Exercise materials =>
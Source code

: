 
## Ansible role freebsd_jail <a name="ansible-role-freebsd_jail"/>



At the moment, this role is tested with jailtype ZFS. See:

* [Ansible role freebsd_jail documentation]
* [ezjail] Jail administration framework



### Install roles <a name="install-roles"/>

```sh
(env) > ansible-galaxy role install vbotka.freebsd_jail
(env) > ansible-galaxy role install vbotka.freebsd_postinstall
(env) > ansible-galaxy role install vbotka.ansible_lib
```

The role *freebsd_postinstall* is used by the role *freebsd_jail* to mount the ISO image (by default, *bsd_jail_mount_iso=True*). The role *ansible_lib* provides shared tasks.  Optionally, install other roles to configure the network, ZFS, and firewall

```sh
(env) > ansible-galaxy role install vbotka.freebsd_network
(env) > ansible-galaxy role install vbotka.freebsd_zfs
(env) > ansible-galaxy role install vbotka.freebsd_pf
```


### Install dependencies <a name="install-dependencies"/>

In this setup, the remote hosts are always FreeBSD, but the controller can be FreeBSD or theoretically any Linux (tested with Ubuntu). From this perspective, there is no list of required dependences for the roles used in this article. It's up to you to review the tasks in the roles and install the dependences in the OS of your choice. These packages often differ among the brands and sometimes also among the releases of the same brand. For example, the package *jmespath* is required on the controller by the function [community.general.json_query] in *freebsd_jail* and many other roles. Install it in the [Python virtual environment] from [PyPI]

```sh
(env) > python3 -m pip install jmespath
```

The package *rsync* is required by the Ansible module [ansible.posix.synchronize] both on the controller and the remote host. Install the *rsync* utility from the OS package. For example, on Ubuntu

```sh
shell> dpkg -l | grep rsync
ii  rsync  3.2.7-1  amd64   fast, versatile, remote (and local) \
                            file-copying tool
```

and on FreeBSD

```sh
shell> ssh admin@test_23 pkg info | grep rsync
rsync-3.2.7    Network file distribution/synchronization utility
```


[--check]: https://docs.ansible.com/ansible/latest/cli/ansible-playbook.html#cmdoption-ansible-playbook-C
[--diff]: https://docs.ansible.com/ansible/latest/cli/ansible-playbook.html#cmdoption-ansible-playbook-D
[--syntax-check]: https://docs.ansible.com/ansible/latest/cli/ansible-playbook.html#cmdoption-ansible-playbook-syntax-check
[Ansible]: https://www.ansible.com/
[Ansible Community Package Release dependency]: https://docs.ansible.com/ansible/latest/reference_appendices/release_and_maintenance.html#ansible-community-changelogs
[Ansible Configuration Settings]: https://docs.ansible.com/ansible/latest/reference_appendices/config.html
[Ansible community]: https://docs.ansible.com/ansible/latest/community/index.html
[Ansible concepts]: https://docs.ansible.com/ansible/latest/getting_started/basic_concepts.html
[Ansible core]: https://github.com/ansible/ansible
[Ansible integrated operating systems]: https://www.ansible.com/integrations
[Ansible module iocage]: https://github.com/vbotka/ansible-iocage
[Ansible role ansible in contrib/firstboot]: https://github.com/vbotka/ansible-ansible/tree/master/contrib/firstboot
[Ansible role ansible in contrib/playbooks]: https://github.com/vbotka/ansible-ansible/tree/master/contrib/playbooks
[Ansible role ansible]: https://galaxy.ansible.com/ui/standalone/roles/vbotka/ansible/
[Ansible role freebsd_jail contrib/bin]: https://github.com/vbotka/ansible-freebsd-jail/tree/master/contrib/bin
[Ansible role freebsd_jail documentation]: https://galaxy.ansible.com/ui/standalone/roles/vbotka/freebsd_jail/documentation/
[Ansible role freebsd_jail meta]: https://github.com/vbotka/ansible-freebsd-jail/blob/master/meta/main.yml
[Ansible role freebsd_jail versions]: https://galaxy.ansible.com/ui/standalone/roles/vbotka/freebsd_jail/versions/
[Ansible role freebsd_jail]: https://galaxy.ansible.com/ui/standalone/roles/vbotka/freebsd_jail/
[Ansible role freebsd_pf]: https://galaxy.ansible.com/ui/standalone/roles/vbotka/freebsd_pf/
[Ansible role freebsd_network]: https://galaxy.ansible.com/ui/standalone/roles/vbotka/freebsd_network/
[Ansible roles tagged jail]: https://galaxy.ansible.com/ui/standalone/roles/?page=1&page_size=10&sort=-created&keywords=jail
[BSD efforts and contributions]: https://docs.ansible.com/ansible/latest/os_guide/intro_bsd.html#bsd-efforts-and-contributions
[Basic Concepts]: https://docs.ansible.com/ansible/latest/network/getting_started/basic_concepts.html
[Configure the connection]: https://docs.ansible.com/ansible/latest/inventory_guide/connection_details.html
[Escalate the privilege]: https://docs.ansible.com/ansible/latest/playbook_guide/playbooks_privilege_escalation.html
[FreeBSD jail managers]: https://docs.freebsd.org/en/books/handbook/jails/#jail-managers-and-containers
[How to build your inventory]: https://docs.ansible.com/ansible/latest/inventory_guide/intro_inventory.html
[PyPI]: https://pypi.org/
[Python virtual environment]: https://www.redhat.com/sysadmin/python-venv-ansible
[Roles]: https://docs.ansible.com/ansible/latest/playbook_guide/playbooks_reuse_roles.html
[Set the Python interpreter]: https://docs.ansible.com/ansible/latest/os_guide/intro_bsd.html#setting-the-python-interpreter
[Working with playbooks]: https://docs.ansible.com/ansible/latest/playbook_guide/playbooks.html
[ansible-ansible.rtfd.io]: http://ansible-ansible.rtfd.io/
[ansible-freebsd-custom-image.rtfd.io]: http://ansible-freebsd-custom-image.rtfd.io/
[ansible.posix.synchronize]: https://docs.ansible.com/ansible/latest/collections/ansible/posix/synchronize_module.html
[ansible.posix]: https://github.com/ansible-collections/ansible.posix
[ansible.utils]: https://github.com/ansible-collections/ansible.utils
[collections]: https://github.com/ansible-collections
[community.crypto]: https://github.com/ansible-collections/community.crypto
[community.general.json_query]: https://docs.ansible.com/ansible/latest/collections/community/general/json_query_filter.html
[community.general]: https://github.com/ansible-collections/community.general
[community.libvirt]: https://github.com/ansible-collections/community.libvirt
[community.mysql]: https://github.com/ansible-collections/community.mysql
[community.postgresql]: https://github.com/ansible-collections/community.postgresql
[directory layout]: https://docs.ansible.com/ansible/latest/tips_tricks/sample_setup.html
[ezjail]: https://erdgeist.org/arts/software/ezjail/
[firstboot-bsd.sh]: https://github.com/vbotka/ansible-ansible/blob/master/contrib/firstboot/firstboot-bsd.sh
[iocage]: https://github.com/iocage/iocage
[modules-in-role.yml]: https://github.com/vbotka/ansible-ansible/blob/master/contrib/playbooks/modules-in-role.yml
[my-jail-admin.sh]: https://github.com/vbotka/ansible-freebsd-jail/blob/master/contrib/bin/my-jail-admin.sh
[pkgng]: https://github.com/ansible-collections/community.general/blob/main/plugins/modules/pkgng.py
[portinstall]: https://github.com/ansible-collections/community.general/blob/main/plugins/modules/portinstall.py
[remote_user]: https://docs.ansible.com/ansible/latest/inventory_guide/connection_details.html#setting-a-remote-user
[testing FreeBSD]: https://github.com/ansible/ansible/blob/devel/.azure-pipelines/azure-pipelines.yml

Task => Only lines holding the word "name" belong in the answer; copy all of them from the records.

Written response =>
## Ansible role freebsd_jail <a name="ansible-role-freebsd_jail"/>
### Install roles <a name="install-roles"/>
### Install dependencies <a name="install-dependencies"/>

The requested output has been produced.